New York City, New York
Hanukkah has produced two of the best known iconic symbols in Judaism: the Menorah and the Dreidel. Collectors of menorahs and dreidels can be found throughout the world. Not surprisingly, the best and most famous collection of each can be found in New York City. One, the Safran Dreidel Collection, is the result of the dedication of Rabbi Eliyahu Safran, who runs the surprisingly extensive exhibit out of his own home. The other, the Hanukkah Lamp Exhibit at the Jewish Museum, is a priceless collection of Jewish artifacts that span five centuries.
The Jewish Museum in New York is one of the museums of Judaica art and artifacts on Earth. Among their many exhibits is the world’s largest collection of Hanukkah lamps. Over five-hundred menorahs, many of which are on permanent display, represent a walk through Hanukkah history. Beginning with a 16th century lamp from Italy, there are five-hundred years worth of menorahs from all over Europe and throughout the world. The most famous is the Lindo Lamp, a work in solid silver dating from 1709.
A hop, skip and a jump away, on Boro Park Street in Brooklyn, is the home of Rabbi Eliyahu Safran and his wife. The front two rooms of his home, to the surprise of many visitors, is used for the diplay of the Safran Dreidel collection. Over a thousand dreidels from all over the world are on display. There are simple, hand-crafted pieces by amateur artisans to magnificent examples by world masters, such as pieces of Italian blown glass.

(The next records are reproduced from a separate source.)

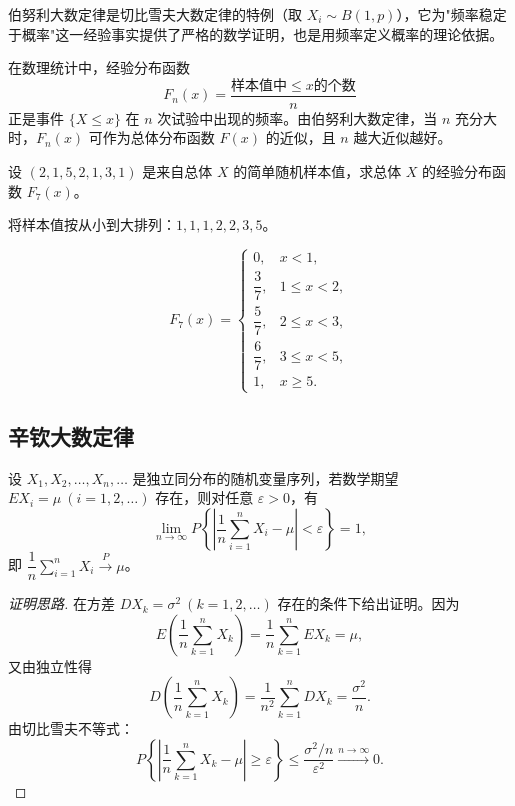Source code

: \documentclass[lang=cn,11pt]{elegantbook}
\begin{document}
\begin{note}
伯努利大数定律是切比雪夫大数定律的特例（取 \(X_i \sim B(1,p)\)），它为"频率稳定于概率"这一经验事实提供了严格的数学证明，也是用频率定义概率的理论依据。

在数理统计中，经验分布函数
\[
F_n(x) = \frac{\text{样本值中} \leq x \text{的个数}}{n}
\]
正是事件 \(\{X \leq x\}\) 在 \(n\) 次试验中出现的频率。由伯努利大数定律，当 \(n\) 充分大时，\(F_n(x)\) 可作为总体分布函数 \(F(x)\) 的近似，且 \(n\) 越大近似越好。
\end{note}

\begin{exercise}\label{exer:5-empirical}
设 \((2, 1, 5, 2, 1, 3, 1)\) 是来自总体 \(X\) 的简单随机样本值，求总体 \(X\) 的经验分布函数 \(F_7(x)\)。
\end{exercise}

\begin{solution}
将样本值按从小到大排列：\(1, 1, 1, 2, 2, 3, 5\)。

\[
F_7(x) = \begin{cases}
0, & x < 1, \\
\dfrac{3}{7}, & 1 \leq x < 2, \\[6pt]
\dfrac{5}{7}, & 2 \leq x < 3, \\[6pt]
\dfrac{6}{7}, & 3 \leq x < 5, \\[6pt]
1, & x \geq 5.
\end{cases}
\]
\end{solution}

\subsection{辛钦大数定律}

\begin{theorem}[辛钦大数定律] \label{thm:khinchin-lln}
设 \(X_1, X_2, \dots, X_n, \dots\) 是独立同分布的随机变量序列，若数学期望 \(EX_i = \mu\ (i = 1, 2, \dots)\) 存在，则对任意 \(\varepsilon > 0\)，有
\[
\lim_{n\to\infty} P\!\left\{\left|\frac{1}{n}\sum_{i=1}^{n} X_i - \mu\right| < \varepsilon\right\} = 1,
\]
即 \(\dfrac{1}{n}\displaystyle\sum_{i=1}^{n} X_i \stackrel{P}{\longrightarrow} \mu\)。
\end{theorem}

\begin{proof}[证明思路]
在方差 \(DX_k = \sigma^2\ (k=1,2,\dots)\) 存在的条件下给出证明。因为
\[
E\!\left(\frac{1}{n}\sum_{k=1}^{n} X_k\right) = \frac{1}{n}\sum_{k=1}^{n} EX_k = \mu,
\]
又由独立性得
\[
D\!\left(\frac{1}{n}\sum_{k=1}^{n} X_k\right) = \frac{1}{n^2}\sum_{k=1}^{n} DX_k = \frac{\sigma^2}{n}.
\]
由切比雪夫不等式：
\[
P\!\left\{\left|\frac{1}{n}\sum_{k=1}^{n} X_k - \mu\right| \geq \varepsilon\right\}
\leq \frac{\sigma^2/n}{\varepsilon^2} \xrightarrow{n\to\infty} 0.
\]
\end{proof}
\end{document}
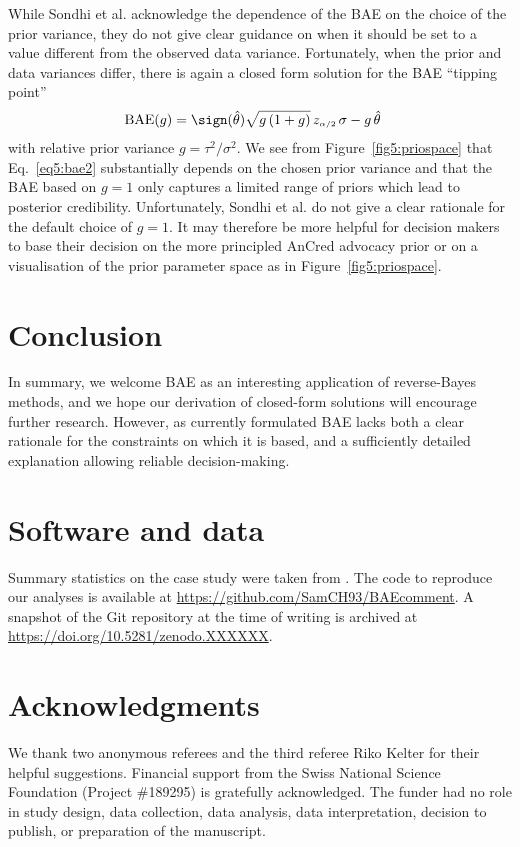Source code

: While Sondhi et al. acknowledge the dependence of the BAE on the choice of the
prior variance, they do not give clear guidance on when it should be set to a
value different from the observed data variance. Fortunately, when the prior and
data variances differ, there is again a closed form solution for the BAE
``tipping point''
\begin{align}
  \text{BAE}(g)
  & =  \sign(\hat{\theta}) \sqrt{g \, (1 + g)} \, z_{\scriptscriptstyle \alpha/2} \, \sigma
    - g \, \hat{\theta}
    \label{eq5:bae2}
\end{align}
with relative prior variance $g = \tau^{2}/\sigma^{2}$. We see from
Figure~\ref{fig5:priospace} that Eq.~\eqref{eq5:bae2} substantially depends on the
chosen prior variance and that the BAE based on $g = 1$ only captures a limited
range of priors which lead to posterior credibility. Unfortunately, Sondhi et
al. do not give a clear rationale for the default choice of $g = 1$. It may
therefore be more helpful for decision makers to base their decision on the more
principled AnCred advocacy prior or on a visualisation of the prior parameter
space as in Figure~\ref{fig5:priospace}.

\section{Conclusion}
In summary, we welcome BAE as an interesting application of reverse-Bayes
methods, and we hope our derivation of closed-form solutions will encourage
further research. However, as currently formulated BAE lacks both a clear
rationale for the constraints on which it is based, and a sufficiently detailed
explanation allowing reliable decision-making.

\section*{Software and data}
Summary statistics on the case study were taken from \citet{Sondhi2021}. The
code to reproduce our analyses is available at
\url{https://github.com/SamCH93/BAEcomment}. A snapshot of the Git repository at
the time of writing is archived at \url{https://doi.org/10.5281/zenodo.XXXXXX}.

\section*{Acknowledgments}
We thank two anonymous referees and the third referee Riko Kelter for their
helpful suggestions. Financial support from the Swiss National Science
Foundation (Project \#189295) is gratefully acknowledged. The funder had no role
in study design, data collection, data analysis, data interpretation, decision
to publish, or preparation of the manuscript.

The Jewish Museum is located on the Upper East Side of Manhattan, along New York’s famous Museum Mile. It is open daily (except Wednesdays) from 11:00am-5:45pm (early closing on Fridays). Admission is $12.00 for adults. Children under twelve are free. As of this writing no visitor information was available for the Safran Collection. Web: www.thejewishmuseum.org (official website of the Jewish Museum).